In technique on September 15, 2009 at 1:26 pm

in a small kitchen, i don’t have enough room for tons of gadgets. (i’ve also not had a bridal shower or a wedding, so i’m at a distinct disadvantage when it comes to kitchen gadgets. although i do have a kitchen aid mixer. so there.) without tons of gadgets, though, sometimes you have to be resourceful.

for example, i don’t have a salad spinner. (you know – to get your leafy vegetables dry after you wash them. there’s nothing worse than a wet salad, am i right?)

besides drying lettuce, a salad spinner would be helpful when making cabbage slaw. for the best slaw, slice your cabbage, put it in a strainer, salt it HEAVILY and let it sit for about an hour to drain. i know this sounds annoying and goes against one of our main principles here at icf (quick), but believe me, it’s an important step for crispy, flavorful slaw.

slawdraining

then you want to rinse the salt off and make sure your cabbage is very dry before dressing it. this is where a salad spinner would definitely come in handy, but you can always substitute a clean cotton pillow case.

slawdrying

yes, that’s right. a clean cotton pillow case.

fill it with your cabbage (or lettuce, etc), go out on your balcony, or your back porch, or… your bathroom, i guess? and whip that pillow case around and around until all the liquid flies out or gets absorbed by the cotton.

now you’re ready to dress the slaw. i used black and white sesame seeds (don’t forget to ALWAYS toast your sesame seeds before you use them for best flavor. put in a dry frying pan and watch them closely!)

slawsesame

plus salt, pepper and seasoned rice wine vinegar.

slawdone

or you can use a classic mayo dressing. but at least you started with dry, crispy cabbage!

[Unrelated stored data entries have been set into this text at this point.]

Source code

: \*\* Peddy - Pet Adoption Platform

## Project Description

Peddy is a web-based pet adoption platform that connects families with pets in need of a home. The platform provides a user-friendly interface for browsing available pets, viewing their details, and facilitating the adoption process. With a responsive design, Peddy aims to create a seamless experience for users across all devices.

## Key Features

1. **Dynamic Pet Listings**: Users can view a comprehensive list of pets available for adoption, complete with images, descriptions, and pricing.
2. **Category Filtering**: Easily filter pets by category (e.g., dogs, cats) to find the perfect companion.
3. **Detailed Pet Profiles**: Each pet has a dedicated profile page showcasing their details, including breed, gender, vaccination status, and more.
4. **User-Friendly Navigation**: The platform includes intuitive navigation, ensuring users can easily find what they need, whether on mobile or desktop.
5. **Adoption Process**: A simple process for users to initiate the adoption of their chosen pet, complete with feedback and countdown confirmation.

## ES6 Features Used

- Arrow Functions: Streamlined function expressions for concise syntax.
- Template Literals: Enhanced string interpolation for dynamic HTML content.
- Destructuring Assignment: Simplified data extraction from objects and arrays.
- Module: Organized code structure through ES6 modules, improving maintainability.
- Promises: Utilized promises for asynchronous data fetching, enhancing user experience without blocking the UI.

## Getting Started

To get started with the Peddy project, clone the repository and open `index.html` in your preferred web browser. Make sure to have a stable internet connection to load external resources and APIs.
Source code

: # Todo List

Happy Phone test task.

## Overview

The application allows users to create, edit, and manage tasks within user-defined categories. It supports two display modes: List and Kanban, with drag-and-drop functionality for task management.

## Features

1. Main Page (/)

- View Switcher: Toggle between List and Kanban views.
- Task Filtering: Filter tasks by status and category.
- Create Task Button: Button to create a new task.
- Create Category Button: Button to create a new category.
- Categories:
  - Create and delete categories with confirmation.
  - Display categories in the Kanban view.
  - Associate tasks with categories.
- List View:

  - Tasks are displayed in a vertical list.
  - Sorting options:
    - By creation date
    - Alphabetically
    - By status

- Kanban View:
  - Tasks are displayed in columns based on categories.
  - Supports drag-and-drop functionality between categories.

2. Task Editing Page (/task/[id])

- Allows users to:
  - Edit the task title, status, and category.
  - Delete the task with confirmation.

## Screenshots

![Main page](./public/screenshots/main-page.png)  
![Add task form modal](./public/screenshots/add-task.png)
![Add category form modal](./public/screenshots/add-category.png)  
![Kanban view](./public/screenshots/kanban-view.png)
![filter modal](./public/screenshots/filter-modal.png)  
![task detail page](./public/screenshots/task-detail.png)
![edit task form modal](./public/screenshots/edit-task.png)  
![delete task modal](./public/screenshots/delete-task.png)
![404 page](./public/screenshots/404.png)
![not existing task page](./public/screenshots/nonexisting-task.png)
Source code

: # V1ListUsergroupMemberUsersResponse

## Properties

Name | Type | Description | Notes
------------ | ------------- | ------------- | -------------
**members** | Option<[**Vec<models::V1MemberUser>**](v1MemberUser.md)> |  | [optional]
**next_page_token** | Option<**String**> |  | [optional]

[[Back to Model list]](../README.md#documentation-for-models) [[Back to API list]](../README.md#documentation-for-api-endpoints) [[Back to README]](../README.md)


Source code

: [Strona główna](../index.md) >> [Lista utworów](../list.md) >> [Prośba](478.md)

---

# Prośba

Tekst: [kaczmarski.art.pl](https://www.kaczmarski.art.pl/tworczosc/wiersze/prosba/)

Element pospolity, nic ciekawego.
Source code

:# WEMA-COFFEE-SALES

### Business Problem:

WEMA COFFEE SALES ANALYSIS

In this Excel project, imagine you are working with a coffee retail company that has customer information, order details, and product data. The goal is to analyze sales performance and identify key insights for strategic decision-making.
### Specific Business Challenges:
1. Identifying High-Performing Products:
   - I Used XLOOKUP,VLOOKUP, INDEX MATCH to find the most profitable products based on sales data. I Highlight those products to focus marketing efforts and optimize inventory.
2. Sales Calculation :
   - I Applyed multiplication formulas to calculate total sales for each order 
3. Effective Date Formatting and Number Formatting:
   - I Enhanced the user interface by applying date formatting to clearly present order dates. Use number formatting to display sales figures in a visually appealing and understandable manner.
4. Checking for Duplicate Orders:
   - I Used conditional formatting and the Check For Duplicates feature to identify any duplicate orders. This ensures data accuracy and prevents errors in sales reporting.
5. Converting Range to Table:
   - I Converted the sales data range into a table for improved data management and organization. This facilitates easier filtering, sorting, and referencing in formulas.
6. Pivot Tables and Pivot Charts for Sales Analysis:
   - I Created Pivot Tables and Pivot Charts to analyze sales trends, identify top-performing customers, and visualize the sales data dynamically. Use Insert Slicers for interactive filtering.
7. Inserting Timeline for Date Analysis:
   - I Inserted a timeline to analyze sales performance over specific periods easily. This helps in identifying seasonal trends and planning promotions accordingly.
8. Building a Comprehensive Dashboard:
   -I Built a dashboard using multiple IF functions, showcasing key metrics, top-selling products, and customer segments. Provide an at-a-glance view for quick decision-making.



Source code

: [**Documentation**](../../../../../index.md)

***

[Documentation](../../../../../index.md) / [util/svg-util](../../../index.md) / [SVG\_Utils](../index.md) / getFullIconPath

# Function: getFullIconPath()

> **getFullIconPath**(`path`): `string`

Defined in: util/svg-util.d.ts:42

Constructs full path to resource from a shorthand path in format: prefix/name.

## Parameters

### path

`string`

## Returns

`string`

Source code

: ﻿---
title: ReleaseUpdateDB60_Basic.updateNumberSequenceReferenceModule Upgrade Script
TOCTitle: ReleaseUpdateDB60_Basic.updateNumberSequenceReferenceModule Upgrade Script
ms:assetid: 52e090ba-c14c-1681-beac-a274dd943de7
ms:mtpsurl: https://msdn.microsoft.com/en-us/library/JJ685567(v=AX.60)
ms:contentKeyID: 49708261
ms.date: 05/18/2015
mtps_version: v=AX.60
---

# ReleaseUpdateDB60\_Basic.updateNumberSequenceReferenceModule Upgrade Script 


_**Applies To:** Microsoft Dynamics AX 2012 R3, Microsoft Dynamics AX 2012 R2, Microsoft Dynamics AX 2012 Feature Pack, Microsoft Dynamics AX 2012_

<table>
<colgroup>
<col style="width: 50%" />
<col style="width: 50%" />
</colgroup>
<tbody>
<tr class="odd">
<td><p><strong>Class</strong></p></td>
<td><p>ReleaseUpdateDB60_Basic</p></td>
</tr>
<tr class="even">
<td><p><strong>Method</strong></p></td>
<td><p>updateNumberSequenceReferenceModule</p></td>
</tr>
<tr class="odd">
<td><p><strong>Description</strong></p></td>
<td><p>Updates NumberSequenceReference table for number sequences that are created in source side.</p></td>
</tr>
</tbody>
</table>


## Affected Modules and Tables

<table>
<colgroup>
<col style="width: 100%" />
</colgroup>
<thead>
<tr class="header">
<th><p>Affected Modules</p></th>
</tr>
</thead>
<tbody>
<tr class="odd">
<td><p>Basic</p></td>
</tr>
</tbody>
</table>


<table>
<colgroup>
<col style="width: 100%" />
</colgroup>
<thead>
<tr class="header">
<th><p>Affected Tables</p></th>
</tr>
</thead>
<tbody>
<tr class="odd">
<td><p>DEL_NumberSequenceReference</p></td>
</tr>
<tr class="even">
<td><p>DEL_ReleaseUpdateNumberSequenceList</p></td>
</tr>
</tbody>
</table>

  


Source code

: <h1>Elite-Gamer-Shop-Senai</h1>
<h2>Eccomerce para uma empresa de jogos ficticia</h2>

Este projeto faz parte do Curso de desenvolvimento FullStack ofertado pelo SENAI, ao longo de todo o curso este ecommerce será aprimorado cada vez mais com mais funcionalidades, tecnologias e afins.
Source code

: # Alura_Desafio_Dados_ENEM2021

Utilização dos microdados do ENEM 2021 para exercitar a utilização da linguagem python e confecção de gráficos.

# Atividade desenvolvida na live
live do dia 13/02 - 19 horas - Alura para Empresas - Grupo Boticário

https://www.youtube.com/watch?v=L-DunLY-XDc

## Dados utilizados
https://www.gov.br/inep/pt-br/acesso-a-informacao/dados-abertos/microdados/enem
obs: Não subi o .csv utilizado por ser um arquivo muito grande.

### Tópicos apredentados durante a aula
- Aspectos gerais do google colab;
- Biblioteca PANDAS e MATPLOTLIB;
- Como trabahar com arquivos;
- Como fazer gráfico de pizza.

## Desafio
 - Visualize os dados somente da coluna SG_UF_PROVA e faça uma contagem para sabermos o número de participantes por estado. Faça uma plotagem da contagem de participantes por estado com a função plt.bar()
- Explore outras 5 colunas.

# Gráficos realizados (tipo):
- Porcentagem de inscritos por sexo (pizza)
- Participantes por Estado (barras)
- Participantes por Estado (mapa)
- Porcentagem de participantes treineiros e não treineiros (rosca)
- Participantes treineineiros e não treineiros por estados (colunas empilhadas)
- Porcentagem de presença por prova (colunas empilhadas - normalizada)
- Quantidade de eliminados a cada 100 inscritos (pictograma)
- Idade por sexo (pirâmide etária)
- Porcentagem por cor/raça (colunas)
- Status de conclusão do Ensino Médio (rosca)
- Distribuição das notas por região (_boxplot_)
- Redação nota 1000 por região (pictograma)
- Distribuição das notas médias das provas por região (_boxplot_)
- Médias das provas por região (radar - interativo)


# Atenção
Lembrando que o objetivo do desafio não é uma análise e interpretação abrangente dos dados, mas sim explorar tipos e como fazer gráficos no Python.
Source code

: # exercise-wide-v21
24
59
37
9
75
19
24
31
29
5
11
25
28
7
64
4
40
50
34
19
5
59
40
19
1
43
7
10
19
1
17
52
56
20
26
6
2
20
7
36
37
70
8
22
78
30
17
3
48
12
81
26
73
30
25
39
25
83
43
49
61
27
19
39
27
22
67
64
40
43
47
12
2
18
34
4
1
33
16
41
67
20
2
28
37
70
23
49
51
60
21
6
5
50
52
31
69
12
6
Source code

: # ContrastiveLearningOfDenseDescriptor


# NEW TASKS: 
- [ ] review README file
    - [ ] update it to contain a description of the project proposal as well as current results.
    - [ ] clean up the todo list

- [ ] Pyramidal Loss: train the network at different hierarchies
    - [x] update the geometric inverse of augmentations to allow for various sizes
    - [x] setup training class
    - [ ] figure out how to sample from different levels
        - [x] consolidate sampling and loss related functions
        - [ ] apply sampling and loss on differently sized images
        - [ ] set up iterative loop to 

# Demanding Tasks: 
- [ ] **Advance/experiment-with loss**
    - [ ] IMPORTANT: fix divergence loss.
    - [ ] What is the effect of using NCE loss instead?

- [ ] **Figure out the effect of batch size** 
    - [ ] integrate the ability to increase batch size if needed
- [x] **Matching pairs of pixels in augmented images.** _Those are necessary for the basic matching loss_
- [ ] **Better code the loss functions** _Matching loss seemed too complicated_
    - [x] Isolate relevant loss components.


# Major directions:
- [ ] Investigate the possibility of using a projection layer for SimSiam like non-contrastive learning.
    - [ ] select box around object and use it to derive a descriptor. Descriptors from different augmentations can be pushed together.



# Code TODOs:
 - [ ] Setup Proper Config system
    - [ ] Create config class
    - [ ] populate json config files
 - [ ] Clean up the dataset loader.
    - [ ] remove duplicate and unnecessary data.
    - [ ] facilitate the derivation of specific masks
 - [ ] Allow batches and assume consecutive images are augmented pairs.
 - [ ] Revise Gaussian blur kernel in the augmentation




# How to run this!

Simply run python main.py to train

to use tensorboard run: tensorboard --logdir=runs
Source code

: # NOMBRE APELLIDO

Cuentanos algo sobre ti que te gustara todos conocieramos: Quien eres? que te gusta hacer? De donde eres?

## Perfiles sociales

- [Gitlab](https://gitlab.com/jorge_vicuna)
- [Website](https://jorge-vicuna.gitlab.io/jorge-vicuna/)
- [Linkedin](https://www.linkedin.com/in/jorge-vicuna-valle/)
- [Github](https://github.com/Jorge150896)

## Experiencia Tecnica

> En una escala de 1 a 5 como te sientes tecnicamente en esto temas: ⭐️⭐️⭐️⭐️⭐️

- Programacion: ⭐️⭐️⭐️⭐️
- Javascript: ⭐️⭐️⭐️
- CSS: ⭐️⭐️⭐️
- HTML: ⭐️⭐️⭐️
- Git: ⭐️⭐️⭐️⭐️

serve with the best steaks ever.

no-cook pasta sauce

In technique on August 18, 2009 at 1:19 pm

this technique was born from a tip i read in my favorite cooking magazine. (for those of you not down with the twitter, it’s called cook’s country and it’s the bomb. why? because it is so incredibly informative in so many ways.)

every month they share reader tips. one woman wrote in that she liked onions with her pasta, but wanted to eliminate their bite and sharpness (her words). so, she put chopped onions in the bottom of a pasta strainer and when she poured the hot pasta/water through the strainer, it “cooked” the onions just enough.

eureka! i thought, why not use that same technique with all the ingredients of your sauce?

first, i seeded and finely chopped my tomatoes (i was using very small pasta and i like to keep things proportionate) and let them drain a little to get out excess water. you don’t want soupy pasta sauce, now do you?

nocookedchopped

to a larger pasta strainer, i added finely chopped red onion…

nocookonions

…the tomatoes and some baby spinach.

nocookstrainer

in my serving bowl, i put in a healthy handful of feta.

nocookfeta

all this got done in the time it took me to boil water and cook pasta (and take pictures), so rachael ray, eat your heart out!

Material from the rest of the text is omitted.